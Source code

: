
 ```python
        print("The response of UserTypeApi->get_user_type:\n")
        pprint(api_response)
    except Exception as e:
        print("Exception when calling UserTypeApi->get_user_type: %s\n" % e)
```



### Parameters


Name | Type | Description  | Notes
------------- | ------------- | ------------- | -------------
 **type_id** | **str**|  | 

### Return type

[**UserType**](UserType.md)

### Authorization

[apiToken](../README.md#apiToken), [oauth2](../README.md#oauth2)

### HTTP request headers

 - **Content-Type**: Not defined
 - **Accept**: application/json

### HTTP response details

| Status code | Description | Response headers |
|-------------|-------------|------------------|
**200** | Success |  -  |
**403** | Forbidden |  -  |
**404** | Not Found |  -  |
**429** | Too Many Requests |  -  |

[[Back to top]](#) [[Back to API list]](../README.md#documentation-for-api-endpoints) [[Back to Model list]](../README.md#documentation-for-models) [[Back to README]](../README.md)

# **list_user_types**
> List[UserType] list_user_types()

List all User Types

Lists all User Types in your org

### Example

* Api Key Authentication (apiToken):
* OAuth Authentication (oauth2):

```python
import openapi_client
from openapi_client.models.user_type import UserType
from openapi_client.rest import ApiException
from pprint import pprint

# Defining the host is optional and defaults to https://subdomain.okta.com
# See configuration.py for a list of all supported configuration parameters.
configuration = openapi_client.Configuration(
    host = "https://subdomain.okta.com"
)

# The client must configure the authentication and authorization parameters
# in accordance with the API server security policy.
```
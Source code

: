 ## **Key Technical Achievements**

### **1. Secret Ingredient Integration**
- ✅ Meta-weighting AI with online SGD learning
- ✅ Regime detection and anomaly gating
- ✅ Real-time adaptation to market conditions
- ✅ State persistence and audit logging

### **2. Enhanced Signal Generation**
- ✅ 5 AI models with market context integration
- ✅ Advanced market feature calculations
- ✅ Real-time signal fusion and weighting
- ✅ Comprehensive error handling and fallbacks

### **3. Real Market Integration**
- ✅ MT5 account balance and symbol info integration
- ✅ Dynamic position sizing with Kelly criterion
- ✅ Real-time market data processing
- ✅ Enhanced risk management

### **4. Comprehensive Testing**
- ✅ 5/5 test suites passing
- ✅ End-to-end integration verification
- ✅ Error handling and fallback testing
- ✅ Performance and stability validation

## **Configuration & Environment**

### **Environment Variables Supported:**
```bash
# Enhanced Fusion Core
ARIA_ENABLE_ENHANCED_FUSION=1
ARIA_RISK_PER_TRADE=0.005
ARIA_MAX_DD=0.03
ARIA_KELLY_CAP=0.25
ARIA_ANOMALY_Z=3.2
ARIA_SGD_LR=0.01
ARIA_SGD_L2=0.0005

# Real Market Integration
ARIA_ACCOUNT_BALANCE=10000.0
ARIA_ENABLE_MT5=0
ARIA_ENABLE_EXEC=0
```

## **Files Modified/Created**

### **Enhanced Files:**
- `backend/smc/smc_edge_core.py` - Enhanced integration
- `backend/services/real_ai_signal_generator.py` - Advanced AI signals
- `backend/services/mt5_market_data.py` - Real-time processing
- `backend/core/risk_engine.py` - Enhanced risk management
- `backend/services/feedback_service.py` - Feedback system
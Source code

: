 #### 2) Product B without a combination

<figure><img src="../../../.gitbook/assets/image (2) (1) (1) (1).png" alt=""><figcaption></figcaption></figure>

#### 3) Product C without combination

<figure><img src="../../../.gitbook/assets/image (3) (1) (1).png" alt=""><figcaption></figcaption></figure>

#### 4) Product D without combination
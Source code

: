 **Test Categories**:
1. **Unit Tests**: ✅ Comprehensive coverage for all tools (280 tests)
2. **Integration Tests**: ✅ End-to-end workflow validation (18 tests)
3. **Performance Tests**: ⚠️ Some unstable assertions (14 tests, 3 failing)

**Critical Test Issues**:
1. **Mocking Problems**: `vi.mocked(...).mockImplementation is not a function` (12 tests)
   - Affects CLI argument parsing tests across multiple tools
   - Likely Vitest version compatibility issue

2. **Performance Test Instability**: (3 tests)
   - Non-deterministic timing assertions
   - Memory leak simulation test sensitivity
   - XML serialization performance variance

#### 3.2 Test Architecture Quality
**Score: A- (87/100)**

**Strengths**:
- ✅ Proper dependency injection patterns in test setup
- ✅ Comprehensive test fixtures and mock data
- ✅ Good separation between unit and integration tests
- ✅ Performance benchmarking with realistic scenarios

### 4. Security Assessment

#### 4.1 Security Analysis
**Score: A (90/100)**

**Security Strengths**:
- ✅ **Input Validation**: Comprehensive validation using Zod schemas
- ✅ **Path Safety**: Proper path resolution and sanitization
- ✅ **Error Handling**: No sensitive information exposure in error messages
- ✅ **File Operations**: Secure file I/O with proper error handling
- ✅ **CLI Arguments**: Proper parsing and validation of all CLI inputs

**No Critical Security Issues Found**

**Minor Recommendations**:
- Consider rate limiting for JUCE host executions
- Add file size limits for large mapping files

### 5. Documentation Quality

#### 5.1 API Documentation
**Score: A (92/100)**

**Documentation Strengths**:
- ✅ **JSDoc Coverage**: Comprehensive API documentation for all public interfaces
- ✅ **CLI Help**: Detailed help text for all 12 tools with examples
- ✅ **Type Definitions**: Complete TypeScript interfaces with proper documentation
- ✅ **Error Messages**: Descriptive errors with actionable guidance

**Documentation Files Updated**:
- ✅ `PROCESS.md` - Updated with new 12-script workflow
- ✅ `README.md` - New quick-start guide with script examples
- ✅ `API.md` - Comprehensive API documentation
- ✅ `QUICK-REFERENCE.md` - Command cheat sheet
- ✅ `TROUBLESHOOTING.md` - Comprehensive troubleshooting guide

=-=-=-=-=

- _TASK INSTRUCTIONS_
Scan the listing above for the line that has "2. **Integration Tests**: ✅", then copy exactly from that line through the line that has "- Affects CLI".

- _EXPECTED ANSWER_
2. **Integration Tests**: ✅ End-to-end workflow validation (18 tests)
3. **Performance Tests**: ⚠️ Some unstable assertions (14 tests, 3 failing)

**Critical Test Issues**:
1. **Mocking Problems**: `vi.mocked(...).mockImplementation is not a function` (12 tests)
   - Affects CLI argument parsing tests across multiple tools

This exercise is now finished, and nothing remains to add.